(EXERCISE DESCRIPTION): From the very first line down to the line containing "[!DNL Live Search]适用于PWA", write out the material exactly as it appears, and no more.

--- DATASET EXTRACT Enclosed Below ---

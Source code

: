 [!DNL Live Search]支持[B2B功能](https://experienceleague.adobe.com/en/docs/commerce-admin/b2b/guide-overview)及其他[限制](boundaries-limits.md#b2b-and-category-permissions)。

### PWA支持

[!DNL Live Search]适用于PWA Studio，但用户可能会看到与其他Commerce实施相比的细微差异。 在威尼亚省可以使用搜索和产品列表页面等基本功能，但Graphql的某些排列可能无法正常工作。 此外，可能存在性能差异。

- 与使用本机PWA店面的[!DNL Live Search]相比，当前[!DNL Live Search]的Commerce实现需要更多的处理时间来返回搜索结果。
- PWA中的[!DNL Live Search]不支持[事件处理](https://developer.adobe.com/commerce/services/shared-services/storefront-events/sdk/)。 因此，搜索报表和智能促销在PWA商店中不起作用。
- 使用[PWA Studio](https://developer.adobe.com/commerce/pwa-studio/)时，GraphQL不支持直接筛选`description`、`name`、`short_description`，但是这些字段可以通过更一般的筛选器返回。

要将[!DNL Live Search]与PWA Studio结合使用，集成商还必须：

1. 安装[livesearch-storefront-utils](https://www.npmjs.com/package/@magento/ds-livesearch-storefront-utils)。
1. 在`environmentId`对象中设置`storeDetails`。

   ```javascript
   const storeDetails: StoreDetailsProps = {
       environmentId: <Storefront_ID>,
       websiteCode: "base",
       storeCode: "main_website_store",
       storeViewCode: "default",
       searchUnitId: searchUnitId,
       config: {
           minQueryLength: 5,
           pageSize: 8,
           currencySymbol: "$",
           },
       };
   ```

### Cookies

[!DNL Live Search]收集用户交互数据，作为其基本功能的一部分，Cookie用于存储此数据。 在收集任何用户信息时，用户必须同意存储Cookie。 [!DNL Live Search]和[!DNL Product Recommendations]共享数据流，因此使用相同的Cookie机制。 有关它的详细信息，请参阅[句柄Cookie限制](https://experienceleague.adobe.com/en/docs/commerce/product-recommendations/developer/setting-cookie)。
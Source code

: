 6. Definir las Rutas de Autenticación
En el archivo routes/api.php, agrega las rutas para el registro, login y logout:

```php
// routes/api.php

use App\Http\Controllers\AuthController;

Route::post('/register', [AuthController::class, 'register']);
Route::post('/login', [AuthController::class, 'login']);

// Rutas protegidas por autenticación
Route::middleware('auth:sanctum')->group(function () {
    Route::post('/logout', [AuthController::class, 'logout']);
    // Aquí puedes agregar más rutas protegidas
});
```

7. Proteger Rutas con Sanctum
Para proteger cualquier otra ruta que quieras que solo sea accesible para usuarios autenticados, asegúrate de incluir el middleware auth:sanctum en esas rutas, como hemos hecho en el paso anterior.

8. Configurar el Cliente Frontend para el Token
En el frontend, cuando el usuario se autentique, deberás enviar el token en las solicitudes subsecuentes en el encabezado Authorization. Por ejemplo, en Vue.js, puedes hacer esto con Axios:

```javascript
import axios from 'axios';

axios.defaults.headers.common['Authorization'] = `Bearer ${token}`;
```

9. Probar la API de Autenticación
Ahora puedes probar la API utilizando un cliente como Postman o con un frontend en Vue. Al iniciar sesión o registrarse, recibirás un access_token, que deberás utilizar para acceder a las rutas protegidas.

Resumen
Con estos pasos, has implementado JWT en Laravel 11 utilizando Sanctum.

--- End of Enclosed DATASET EXTRACT ---

(TASK OUTPUT):
Source code

: [!DNL Live Search]支持[B2B功能](https://experienceleague.adobe.com/en/docs/commerce-admin/b2b/guide-overview)及其他[限制](boundaries-limits.md#b2b-and-category-permissions)。

### PWA支持

[!DNL Live Search]适用于PWA Studio，但用户可能会看到与其他Commerce实施相比的细微差异。 在威尼亚省可以使用搜索和产品列表页面等基本功能，但Graphql的某些排列可能无法正常工作。 此外，可能存在性能差异。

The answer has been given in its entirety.